Jordan Telecom upgrades SDH backbone network

Feb. 1, 2002


In one of the fastest-growing markets in the Middle East, the national operator, Jordan Telecom, has invested several million dollars to boost its network capacity significantly with a broadband SDH network expansion. These rejuvenated network connections of the national system to all but two major cities provide full broadband services. Jordan's eight Internet service providers (ISPs) took immediate advantage to launch a series of new business services.

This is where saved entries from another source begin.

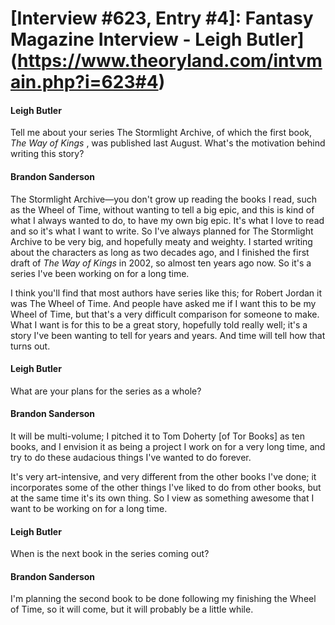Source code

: # [Interview #623, Entry #4]: Fantasy Magazine Interview - Leigh Butler](https://www.theoryland.com/intvmain.php?i=623#4)

#### Leigh Butler

Tell me about your series The Stormlight Archive, of which the first book,
*The Way of Kings*
, was published last August. What's the motivation behind writing this story?

#### Brandon Sanderson

The Stormlight Archive—you don't grow up reading the books I read, such as the Wheel of Time, without wanting to tell a big epic, and this is kind of what I always wanted to do, to have my own big epic. It's what I love to read and so it's what I want to write. So I've always planned for The Stormlight Archive to be very big, and hopefully meaty and weighty. I started writing about the characters as long as two decades ago, and I finished the first draft of
*The Way of Kings*
in 2002, so almost ten years ago now. So it's a series I've been working on for a long time.

I think you'll find that most authors have series like this; for Robert Jordan it was The Wheel of Time. And people have asked me if I want this to be my Wheel of Time, but that's a very difficult comparison for someone to make. What I want is for this to be a great story, hopefully told really well; it's a story I've been wanting to tell for years and years. And time will tell how that turns out.

#### Leigh Butler

What are your plans for the series as a whole?

#### Brandon Sanderson

It will be multi-volume; I pitched it to Tom Doherty [of Tor Books] as ten books, and I envision it as being a project I work on for a very long time, and try to do these audacious things I've wanted to do forever.

It's very art-intensive, and very different from the other books I've done; it incorporates some of the other things I've liked to do from other books, but at the same time it's its own thing. So I view as something awesome that I want to be working on for a long time.

#### Leigh Butler

When is the next book in the series coming out?

#### Brandon Sanderson

I'm planning the second book to be done following my finishing the Wheel of Time, so it will come, but it will probably be a little while.

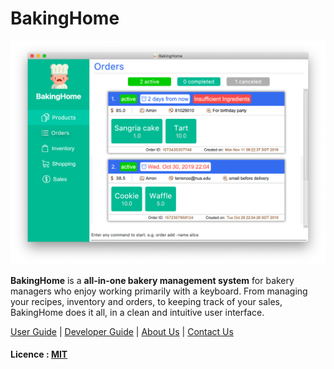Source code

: # BakingHome

![Ui](https://github.com/AY1920S1-CS2113T-T12-3/main/blob/master/docs/images/Ui.png)

**BakingHome** is a **all-in-one bakery management system** for bakery managers who enjoy working primarily with a keyboard. From managing your recipes, inventory and orders, to keeping track of your sales, BakingHome does it all, in a clean and intuitive user interface. 

[User Guide](UserGuide.md) | [Developer Guide](DeveloperGuide.md) | [About Us](AboutUs.md) | [Contact Us](ContactUs.md)

#### Licence : [MIT](LICENSE)
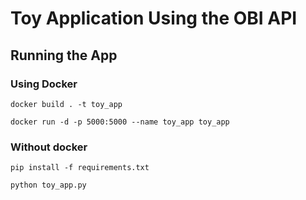 # Toy Application Using the OBI API

## Running the App

### Using Docker

`docker build . -t toy_app`

`docker run -d -p 5000:5000 --name toy_app toy_app`

### Without docker

`pip install -f requirements.txt`

`python toy_app.py`

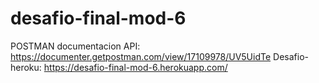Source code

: # desafio-final-mod-6

POSTMAN documentacion API: https://documenter.getpostman.com/view/17109978/UV5UidTe
Desafio-heroku:  https://desafio-final-mod-6.herokuapp.com/ 
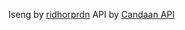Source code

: Iseng by [ridhorprdn](https://www.instagram.com/ridhorprdn/)
API by [Candaan API](https://candaan-api.vercel.app/)
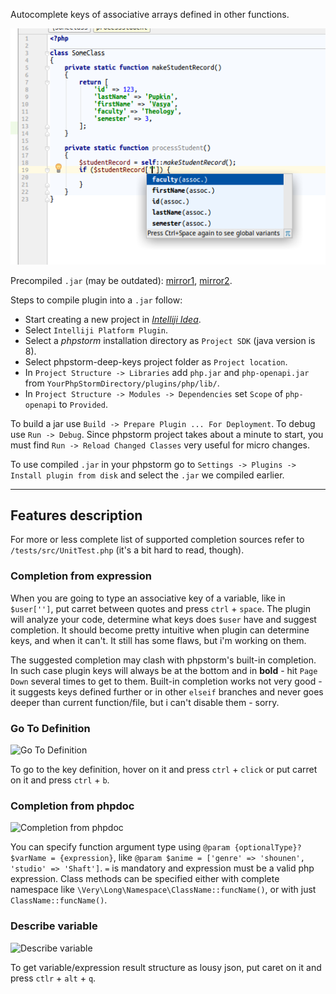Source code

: Autocomplete keys of associative arrays defined in other functions.

![alt tag](/imgs/screenshot.png)

Precompiled `.jar` (may be outdated): [mirror1](http://midiana.lv/Dropbox/web/phpstorm-deep-keys.jar), [mirror2](https://www.dropbox.com/s/5x984zqxw1u32fl/phpstorm-deep-keys.jar?dl=0).

Steps to compile plugin into a `.jar` follow:
- Start creating a new project in _[Intelliji Idea](https://www.jetbrains.com/idea/)_.
- Select `Intelliji Platform Plugin`.
- Select a _phpstorm_ installation directory as `Project SDK` (java version is 8).
- Select phpstorm-deep-keys project folder as `Project location`.
- In `Project Structure -> Libraries` add `php.jar` and `php-openapi.jar` from `YourPhpStormDirectory/plugins/php/lib/`.
- In `Project Structure -> Modules -> Dependencies` set `Scope` of `php-openapi` to `Provided`.

To build a jar use `Build -> Prepare Plugin ... For Deployment`. To debug use `Run -> Debug`. Since phpstorm project takes about a minute to start, you must find `Run -> Reload Changed Classes` very useful for micro changes.

To use compiled `.jar` in your phpstorm go to `Settings -> Plugins -> Install plugin from disk` and select the `.jar` we compiled earlier.

<hr/>

## Features description
For more or less complete list of supported completion sources refer to `/tests/src/UnitTest.php` (it's a bit hard to read, though).

### Completion from expression
When you are going to type an associative key of a variable, like in `$user['']`, put carret between quotes and press `ctrl` + `space`. The plugin will analyze your code, determine what keys does `$user` have and suggest completion. It should become pretty intuitive when plugin can determine keys, and when it can't. It still has some flaws, but i'm working on them.

The suggested completion may clash with phpstorm's built-in completion. In such case plugin keys will always be at the bottom and in **bold** - hit `Page Down` several times to get to them. Built-in completion works not very good - it suggests keys defined further or in other `elseif` branches and never goes deeper than current function/file, but i can't disable them - sorry. 

### Go To Definition
![Go To Definition](https://cloud.githubusercontent.com/assets/5202330/26428215/284b1988-40e9-11e7-9a44-746145c5393f.png)

To go to the key definition, hover on it and press `ctrl` + `click` or put carret on it and press `ctrl` + `b`.

### Completion from phpdoc
![Completion from phpdoc](https://cloud.githubusercontent.com/assets/5202330/26426602/0f72f554-40e2-11e7-8873-30b873310746.png)

You can specify function argument type using `@param {optionalType}? $varName = {expression}`, like `@param $anime = ['genre' => 'shounen', 'studio' => 'Shaft']`. `=` is mandatory and expression must be a valid php expression. Class methods can be specified either with complete namespace like `\Very\Long\Namespace\ClassName::funcName()`, or with just `ClassName::funcName()`.

### Describe variable
![Describe variable](https://cloud.githubusercontent.com/assets/5202330/26427776/ee6d4e54-40e6-11e7-83d5-81a1687a0d7a.png)

To get variable/expression result structure as lousy json, put caret on it and press `ctlr` + `alt` + `q`.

The Amman Middle and North Transmission Project has also boosted Jordan Telecom's geographical coverage. It spans more than 1,000 route-km and has deeper node density, which increases the backhaul network to 90 nodes nationally. Jordan Telecom, 40% owned by France Telecom, also awarded further network up grades to Marconi, including a strategic SDH fiber-optic link between the capital of Amman and Al 'Aqabah (a major tourist attraction on the Red Sea), which provides greater bandwidth between these two important cities. This key international telecommunications traffic route has also been reinforced with the completion of the second routing of the same broadband capacity.

Jean-Louis Vareille, chief technical officer at Jordan Telecom, says Marconi's Middle East team secured the contract through a highly proactive, responsive approach: "Marconi's willingness to undertake supply, installation, and commissioning of the new SDH equipment within a tight six-month time scale was a key factor in the win," he explains.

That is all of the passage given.